The lines to copy are those holding the string "function" in the entries below.

◆ **Supplied material**:
- Opening Delimiter -
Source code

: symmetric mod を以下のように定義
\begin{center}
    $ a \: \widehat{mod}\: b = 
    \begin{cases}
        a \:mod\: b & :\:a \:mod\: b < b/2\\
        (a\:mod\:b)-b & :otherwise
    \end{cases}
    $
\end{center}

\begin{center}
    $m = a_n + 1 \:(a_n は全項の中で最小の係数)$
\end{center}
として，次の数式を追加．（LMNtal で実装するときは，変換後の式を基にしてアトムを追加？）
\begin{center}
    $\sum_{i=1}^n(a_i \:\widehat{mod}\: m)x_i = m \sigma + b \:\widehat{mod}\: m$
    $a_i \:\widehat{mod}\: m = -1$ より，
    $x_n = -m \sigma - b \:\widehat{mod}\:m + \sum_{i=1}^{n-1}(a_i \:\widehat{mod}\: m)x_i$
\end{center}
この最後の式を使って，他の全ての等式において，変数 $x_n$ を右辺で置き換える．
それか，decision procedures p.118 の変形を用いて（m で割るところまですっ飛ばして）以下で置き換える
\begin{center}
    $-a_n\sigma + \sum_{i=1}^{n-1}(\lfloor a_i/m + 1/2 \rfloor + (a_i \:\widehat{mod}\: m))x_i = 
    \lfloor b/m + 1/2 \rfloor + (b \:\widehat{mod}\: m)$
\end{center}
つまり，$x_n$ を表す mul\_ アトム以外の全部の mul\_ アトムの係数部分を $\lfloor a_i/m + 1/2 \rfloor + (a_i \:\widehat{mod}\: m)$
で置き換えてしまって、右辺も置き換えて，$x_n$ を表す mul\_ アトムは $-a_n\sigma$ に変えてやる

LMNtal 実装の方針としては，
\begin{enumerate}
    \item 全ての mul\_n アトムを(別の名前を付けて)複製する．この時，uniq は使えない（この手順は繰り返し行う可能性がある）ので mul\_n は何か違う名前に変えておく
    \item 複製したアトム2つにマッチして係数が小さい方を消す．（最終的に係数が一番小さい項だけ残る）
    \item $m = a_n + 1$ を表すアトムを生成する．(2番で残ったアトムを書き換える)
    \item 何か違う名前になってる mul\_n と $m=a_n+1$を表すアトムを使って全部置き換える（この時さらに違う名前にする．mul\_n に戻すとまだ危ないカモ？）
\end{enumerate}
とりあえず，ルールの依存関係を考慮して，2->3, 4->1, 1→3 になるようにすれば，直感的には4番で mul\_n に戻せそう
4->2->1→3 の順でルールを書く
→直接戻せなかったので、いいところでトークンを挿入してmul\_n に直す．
- Closing Delimiter -
- Opening Delimiter -
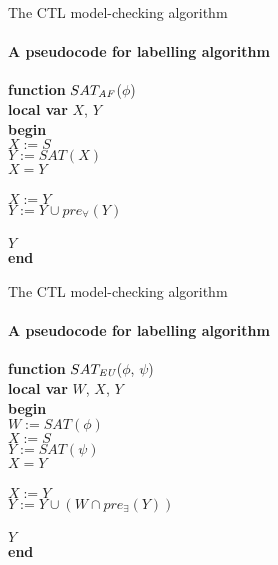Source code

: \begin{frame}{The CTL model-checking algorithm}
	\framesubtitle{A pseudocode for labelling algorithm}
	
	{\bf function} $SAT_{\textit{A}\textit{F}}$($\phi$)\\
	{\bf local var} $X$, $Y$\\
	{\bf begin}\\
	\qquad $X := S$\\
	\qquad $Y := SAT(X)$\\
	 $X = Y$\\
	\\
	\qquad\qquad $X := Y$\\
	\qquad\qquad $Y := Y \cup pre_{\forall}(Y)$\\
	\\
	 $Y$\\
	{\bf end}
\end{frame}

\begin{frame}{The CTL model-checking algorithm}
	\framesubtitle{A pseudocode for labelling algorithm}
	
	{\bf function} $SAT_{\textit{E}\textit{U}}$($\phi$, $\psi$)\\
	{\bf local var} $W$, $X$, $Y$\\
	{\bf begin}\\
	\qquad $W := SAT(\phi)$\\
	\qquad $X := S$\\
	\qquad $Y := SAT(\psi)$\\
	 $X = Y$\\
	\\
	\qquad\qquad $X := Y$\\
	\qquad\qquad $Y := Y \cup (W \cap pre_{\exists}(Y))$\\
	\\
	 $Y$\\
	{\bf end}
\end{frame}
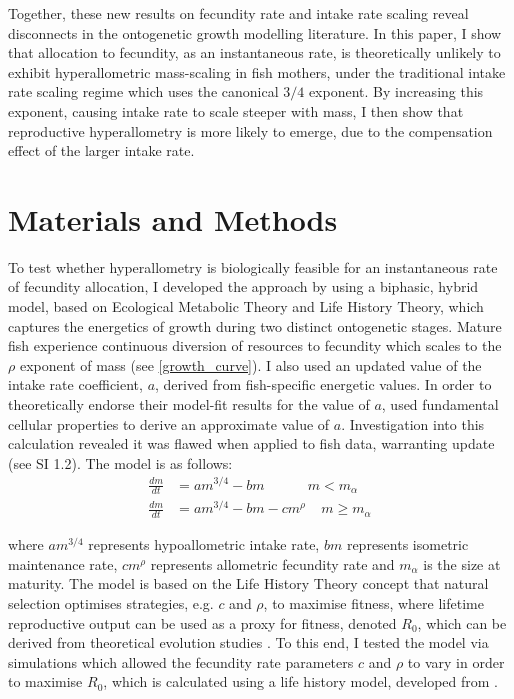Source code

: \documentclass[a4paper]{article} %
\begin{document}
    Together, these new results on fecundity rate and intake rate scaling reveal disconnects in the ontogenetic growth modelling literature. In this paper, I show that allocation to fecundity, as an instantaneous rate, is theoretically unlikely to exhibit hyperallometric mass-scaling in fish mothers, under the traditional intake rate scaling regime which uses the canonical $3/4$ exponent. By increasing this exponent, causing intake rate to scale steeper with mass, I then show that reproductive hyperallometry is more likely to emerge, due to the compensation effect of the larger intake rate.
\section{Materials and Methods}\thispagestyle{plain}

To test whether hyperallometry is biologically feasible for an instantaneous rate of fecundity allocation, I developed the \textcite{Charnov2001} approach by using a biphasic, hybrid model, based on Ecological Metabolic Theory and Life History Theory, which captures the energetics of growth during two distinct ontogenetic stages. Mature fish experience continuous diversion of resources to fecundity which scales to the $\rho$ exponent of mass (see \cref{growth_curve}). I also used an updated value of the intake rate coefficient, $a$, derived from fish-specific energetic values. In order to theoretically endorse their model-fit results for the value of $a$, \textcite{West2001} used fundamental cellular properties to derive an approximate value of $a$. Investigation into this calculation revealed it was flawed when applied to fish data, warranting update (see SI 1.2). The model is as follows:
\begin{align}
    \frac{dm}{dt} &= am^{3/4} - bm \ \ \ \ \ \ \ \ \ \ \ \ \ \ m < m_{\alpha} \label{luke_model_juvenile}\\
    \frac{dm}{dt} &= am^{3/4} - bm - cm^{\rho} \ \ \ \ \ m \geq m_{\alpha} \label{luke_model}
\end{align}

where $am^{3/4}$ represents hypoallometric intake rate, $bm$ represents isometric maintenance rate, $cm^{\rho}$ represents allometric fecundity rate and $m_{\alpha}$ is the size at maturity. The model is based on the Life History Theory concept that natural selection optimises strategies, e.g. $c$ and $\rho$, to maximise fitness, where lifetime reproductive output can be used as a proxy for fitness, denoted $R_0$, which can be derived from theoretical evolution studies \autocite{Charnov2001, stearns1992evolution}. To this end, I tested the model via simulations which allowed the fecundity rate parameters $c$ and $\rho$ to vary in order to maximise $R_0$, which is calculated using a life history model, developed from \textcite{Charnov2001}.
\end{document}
- Closing Delimiter -
◆ **Exercise answer**:
	{\bf function} $SAT_{\textit{A}\textit{F}}$($\phi$)\\
	{\bf function} $SAT_{\textit{E}\textit{U}}$($\phi$, $\psi$)\\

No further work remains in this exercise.